The Indiana University Festival of the Arts begins on May 20 and 21 in the Ruth N. Halls Theatre with Passion with Tropes, composed by IU faculty member Don Freund. It's a 21st-century passion with tropes that take it from the liturgical to the existential.

Freund composed Passion with Tropes in 1983. Conductor Carmen Helena Tellez had heard the piece, but it was a casual encounter. Freund remembers how the new project began. Here are some highlights from the interview.

Carmen's Fire



Anybody who knows Carmen knows how on fire she is about multimedia presentations and new ways of looking at theater and music and digital arts, and anything cutting-edge in the way people can appreciate the way music and visual and theater elements are brought together. She was looking for something to bring together a team of artists who wanted to create a new, immersive theater production. As she was thinking about the kind of project she wanted to plan, she looked deeper into Passion with Tropes and realized that it would allow her to do all these things.


Bach At The Center



One of the main inspirations of my life has been the music of J.S. Bach, particularly Bach's St. Mathew Passion and the St. John Passion as well, so the idea of a passion seemed like something a contemporary composer could do something with. But as a contemporary composer I didn't want to deal strictly with gospel and the traditional Christian way of viewing it. I wanted to look at the Passion as a humanistic, existential kind of experience. So although my work looks at Christ's death on the cross and uses a lot of scripture and a lot of ritual from Catholic liturgy, it also uses extraneous elements with tropes. Tropes are the kinds of things that are added on top.

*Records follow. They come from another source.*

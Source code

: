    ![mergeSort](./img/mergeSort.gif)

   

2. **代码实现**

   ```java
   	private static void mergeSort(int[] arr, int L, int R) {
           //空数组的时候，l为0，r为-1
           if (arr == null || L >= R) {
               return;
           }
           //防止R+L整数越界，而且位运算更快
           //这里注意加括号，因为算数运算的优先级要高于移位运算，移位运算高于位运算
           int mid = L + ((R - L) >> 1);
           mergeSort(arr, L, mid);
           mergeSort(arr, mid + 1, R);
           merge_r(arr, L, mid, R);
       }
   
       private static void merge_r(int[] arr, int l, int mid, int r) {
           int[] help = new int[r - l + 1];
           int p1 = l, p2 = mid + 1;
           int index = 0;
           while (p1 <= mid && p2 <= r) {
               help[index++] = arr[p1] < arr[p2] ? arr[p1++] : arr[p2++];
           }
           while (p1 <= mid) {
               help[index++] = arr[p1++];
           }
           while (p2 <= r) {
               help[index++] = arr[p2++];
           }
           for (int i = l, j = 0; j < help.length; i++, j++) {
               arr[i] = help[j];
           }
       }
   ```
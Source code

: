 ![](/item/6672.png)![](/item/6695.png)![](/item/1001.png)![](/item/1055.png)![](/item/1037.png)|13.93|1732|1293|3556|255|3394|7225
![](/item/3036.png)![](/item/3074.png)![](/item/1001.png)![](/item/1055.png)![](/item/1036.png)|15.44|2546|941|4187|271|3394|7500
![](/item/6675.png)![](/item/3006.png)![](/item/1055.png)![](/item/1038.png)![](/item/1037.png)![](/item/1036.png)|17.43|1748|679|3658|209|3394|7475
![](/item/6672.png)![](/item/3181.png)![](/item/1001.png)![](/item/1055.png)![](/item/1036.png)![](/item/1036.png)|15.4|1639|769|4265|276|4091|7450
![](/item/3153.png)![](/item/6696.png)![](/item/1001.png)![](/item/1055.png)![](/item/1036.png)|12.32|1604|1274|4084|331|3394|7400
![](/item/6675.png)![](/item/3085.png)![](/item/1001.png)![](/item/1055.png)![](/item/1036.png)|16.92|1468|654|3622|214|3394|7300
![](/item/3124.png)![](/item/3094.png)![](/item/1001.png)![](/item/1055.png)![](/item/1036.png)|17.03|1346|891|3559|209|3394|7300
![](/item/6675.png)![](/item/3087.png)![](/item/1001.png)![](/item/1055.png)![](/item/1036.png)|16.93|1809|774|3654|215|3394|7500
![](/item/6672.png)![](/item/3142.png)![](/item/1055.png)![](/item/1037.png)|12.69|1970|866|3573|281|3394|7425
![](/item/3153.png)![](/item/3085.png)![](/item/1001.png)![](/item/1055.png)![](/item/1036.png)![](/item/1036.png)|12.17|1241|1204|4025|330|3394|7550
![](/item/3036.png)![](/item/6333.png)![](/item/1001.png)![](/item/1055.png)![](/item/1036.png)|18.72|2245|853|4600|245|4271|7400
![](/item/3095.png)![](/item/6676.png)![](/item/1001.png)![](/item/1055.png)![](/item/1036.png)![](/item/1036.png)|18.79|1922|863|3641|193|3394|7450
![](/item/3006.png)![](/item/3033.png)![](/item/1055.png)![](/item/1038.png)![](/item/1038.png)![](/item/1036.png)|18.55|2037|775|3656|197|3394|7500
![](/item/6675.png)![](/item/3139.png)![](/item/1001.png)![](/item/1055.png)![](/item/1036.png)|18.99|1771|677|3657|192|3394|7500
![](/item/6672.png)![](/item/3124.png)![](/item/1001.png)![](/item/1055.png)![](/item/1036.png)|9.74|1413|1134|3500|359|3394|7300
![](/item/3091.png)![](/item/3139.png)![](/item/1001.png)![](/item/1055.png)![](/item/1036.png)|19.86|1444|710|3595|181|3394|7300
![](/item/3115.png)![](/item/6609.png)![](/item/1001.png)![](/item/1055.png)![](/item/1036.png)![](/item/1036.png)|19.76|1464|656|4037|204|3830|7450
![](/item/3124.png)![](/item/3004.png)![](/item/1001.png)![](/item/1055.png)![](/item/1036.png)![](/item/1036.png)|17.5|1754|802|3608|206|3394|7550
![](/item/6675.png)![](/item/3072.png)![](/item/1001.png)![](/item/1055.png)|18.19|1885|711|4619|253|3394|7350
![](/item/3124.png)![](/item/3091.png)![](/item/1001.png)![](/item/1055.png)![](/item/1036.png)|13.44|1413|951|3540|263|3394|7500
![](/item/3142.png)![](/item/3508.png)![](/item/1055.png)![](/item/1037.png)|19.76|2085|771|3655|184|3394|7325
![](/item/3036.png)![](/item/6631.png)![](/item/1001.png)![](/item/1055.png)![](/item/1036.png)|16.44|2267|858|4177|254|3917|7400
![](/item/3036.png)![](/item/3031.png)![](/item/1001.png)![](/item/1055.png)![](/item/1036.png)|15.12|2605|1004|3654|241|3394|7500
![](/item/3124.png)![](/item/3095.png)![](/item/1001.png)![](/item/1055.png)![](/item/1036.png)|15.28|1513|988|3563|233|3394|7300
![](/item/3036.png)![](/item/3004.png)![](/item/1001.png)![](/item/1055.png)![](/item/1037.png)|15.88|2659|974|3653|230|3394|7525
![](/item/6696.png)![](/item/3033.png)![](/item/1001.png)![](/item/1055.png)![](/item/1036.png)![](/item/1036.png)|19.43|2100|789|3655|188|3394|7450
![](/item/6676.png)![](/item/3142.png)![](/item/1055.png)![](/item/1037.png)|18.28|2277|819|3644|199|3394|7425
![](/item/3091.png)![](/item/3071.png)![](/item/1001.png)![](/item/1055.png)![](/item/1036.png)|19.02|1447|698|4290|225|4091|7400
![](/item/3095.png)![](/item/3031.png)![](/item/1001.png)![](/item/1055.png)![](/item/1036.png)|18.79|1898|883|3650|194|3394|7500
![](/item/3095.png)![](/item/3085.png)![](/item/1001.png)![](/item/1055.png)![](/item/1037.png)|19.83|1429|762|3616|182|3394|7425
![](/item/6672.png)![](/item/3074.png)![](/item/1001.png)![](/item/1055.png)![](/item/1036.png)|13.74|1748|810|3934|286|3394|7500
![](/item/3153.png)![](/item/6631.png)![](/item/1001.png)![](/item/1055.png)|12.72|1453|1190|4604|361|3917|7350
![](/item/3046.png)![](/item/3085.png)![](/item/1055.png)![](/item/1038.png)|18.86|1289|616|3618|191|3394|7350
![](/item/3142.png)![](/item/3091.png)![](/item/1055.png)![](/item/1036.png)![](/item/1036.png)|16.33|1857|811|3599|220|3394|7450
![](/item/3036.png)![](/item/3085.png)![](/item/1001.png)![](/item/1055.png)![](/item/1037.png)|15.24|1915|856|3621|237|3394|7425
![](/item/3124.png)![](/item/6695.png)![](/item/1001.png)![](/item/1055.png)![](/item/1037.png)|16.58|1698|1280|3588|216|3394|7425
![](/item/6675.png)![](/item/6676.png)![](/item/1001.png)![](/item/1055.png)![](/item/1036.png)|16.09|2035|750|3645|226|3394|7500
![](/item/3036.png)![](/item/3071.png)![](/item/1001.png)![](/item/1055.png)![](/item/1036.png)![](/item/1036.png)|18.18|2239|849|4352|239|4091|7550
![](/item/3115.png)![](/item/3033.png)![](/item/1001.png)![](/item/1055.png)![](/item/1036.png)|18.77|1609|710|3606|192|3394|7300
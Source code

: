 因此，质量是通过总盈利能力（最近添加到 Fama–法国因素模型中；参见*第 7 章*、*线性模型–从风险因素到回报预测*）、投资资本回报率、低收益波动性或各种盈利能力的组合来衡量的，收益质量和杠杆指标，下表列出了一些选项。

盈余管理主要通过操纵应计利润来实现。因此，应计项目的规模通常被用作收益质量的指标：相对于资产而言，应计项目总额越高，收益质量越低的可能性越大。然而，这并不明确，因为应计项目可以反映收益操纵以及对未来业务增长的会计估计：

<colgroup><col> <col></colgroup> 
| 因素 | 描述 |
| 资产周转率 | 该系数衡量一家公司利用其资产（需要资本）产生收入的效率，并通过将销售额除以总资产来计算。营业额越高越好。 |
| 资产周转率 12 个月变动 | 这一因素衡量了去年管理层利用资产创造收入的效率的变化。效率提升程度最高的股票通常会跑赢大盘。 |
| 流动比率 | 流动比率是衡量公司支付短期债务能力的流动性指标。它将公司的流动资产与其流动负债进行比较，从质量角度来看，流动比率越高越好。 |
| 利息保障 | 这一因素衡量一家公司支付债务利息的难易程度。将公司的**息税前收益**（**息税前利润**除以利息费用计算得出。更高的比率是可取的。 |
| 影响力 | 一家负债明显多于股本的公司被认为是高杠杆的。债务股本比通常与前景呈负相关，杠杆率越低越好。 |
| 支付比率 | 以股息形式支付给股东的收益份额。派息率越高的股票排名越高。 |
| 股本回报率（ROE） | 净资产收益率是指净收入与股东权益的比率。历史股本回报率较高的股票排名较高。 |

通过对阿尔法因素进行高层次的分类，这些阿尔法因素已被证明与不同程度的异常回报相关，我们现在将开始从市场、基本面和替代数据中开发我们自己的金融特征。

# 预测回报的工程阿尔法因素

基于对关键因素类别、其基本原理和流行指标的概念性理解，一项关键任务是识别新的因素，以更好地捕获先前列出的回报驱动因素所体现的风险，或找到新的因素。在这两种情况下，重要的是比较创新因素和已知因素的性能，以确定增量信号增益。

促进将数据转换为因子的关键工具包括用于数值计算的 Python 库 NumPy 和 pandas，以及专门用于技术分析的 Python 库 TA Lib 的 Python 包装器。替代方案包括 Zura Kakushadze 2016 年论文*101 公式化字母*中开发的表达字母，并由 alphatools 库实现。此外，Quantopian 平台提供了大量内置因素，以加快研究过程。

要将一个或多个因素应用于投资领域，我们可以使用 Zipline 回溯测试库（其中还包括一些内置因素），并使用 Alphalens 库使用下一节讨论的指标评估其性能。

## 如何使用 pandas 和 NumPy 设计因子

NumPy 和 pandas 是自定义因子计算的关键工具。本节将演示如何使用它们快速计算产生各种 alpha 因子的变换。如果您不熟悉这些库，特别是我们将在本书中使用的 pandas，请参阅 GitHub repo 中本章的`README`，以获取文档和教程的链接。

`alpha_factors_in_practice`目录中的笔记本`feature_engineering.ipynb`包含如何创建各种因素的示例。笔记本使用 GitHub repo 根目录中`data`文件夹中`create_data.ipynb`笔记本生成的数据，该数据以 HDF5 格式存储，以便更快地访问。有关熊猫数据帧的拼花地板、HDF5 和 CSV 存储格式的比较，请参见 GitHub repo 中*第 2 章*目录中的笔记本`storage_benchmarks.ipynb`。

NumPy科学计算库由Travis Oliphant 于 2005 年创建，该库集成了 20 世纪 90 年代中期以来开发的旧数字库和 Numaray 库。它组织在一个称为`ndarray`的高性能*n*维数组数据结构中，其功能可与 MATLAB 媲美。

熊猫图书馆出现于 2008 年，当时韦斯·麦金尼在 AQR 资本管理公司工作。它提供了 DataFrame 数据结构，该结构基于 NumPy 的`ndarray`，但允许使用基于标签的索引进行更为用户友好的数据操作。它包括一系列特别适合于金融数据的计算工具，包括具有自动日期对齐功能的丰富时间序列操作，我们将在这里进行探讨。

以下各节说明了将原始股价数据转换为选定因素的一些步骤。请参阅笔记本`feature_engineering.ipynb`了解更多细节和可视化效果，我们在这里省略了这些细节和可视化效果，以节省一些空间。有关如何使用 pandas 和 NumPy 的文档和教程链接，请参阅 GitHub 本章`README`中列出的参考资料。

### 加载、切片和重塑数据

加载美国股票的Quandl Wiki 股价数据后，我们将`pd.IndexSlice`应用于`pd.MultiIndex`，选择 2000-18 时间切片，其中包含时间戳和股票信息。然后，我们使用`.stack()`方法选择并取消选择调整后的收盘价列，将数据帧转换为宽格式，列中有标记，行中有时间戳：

Tropes On Top Of An Underlying Question



In this case the tropes are poems and recitations from famous 20th century authors. Kurt Vonnegut's Slaughterhouse Five is one of the continuing themes throughout the piece. There's poetry by Anne Sexton and Allen Ginsberg. These allow us to look at the Passion, the experience of Christ's death, as something all humans experience. The catch line for the whole thing is a poem by a 19th-century French poet, Charles Peguy. It keeps asking - and this keeps recurring through the piece - why did Christ cry out at the moment he was dying? Shouldn't this have been a happy moment, as he was going back to God?


The Answer



The answer that Passion with Tropes tries to provide is that human experience may be more fun than being God. The limit of your life, the fact that you know you have only a short time to live, is what gives life special meaning. I think a god experiencing this kind of life would be unhappy with death as any of us would be, because it's something we want to hold onto very dearly.


The Work Of My Life



It's a piece that's very close to my heart. It's my biggest work, maybe the work of my life. For Carmen to suggest bringing it on stage with this kind of production - it's my dream, it's the high spot of my life. It's an amazing piece that brings together chorus and orchestra and jazz ensemble and jazz singers and actors and dancers and an array of visual things, an incredible production that's about 80 minutes long. It's probably the most intense 80 minutes of music theater of the century.


The Team



Passion with Tropes team members: Robert Shakespeare, lighting; Margaret Dolinsky, digital art; Susanne Schwibs, film maker; Elizabeth Shea, choreography; Sandra Freund, conductor of the children's chorus; Gerard Pauwels, actor; Jonathan Courtemanche, stage direction; Paul Brunner, technical direction; Ed Dambik, digital visualization; Carmen Helena Tellez, conductor.